A decisão garante que a proteção legal independe de o agressor ser um companheiro, ex-parceiro ou familiar: o fator determinante é a violência praticada contra a mulher pelo simples fato de ela ser mulher.
A expansão do entendimento altera significativamente a rede de proteção e o acesso rápido a garantias legais:
Vítimas de importunação sexual, perseguição (stalking), assédio na rua ou agressões por desconhecidos e vizinhos agora podem solicitar afastamento do agressor e proibição de contato com respaldo imediato da lei;
O Judiciário passa a priorizar o contexto de vulnerabilidade e discriminação de gênero em vez da exigência rígida de convivência sob o mesmo teto ou histórico afetivo;
Delegacias e juizados poderão deferir com mais celeridade os pedidos de proteção de urgência para casos até então enquadrados na legislação penal comum.

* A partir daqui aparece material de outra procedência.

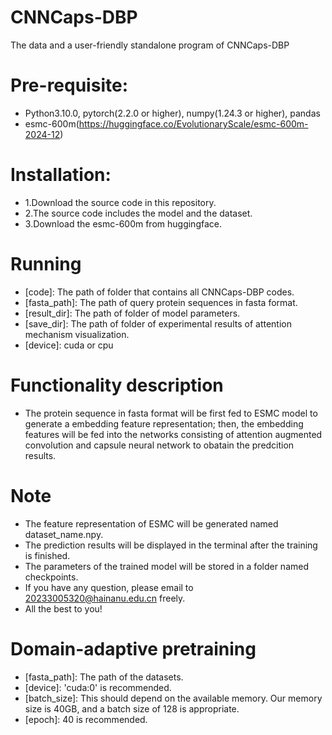 # CNNCaps-DBP
The data and a user-friendly standalone program of CNNCaps-DBP
# Pre-requisite:
- Python3.10.0, pytorch(2.2.0 or higher), numpy(1.24.3 or higher), pandas
- esmc-600m(https://huggingface.co/EvolutionaryScale/esmc-600m-2024-12)
# Installation:
- 1.Download the source code in this repository.
- 2.The source code includes the model and the dataset.
- 3.Download the esmc-600m from huggingface.
# Running
- [code]: The path of folder that contains all CNNCaps-DBP codes.
- [fasta_path]: The path of query protein sequences in fasta format.
- [result_dir]: The path of folder of model parameters.
- [save_dir]: The path of folder of experimental results of attention mechanism visualization.
- [device]: cuda or cpu
# Functionality description
- The protein sequence in fasta format will be first fed to ESMC model to generate a embedding feature representation; then, the embedding features will be fed into the networks consisting of attention augmented convolution and capsule neural network to obatain the predcition results.
# Note
- The feature representation of ESMC will be generated named dataset_name.npy.
- The prediction results will be displayed in the terminal after the training is finished.
- The parameters of the trained model will be stored in a folder named checkpoints.
- If you have any question, please email to 20233005320@hainanu.edu.cn freely.
- All the best to you!
# Domain-adaptive pretraining
- [fasta_path]: The path of the datasets.
- [device]: 'cuda:0' is recommended.
- [batch_size]: This should depend on the available memory. Our memory size is 40GB, and a batch size of 128 is appropriate.
- [epoch]: 40 is recommended.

Entenda o impacto da medida:
| Âmbito | Antes da decisão | Com o novo entendimento |
| Exigência de vínculo | Necessitava de relação familiar, doméstica ou de afeto com o agressor. | Dispensada: basta a comprovação de violência motivada pelo gênero. |
| Casos de agressão por desconhecidos | Tramitavam pelo Código Penal comum, sem rito expresso de proteção de urgência. | Enquadrados com acesso direto às medidas protetivas de urgência da Lei Maria da Penha. |
| Atuação judicial | Decisões divergentes entre juízes sobre o alcance da lei. | Diretriz pacificada para todos os tribunais do país. |
A deliberação da Corte fortalece a jurisprudência voltada à igualdade de gênero e reafirma o dever do Estado na prevenção de condutas misóginas e na garantia da integridade física e psicológica de todas as mulheres.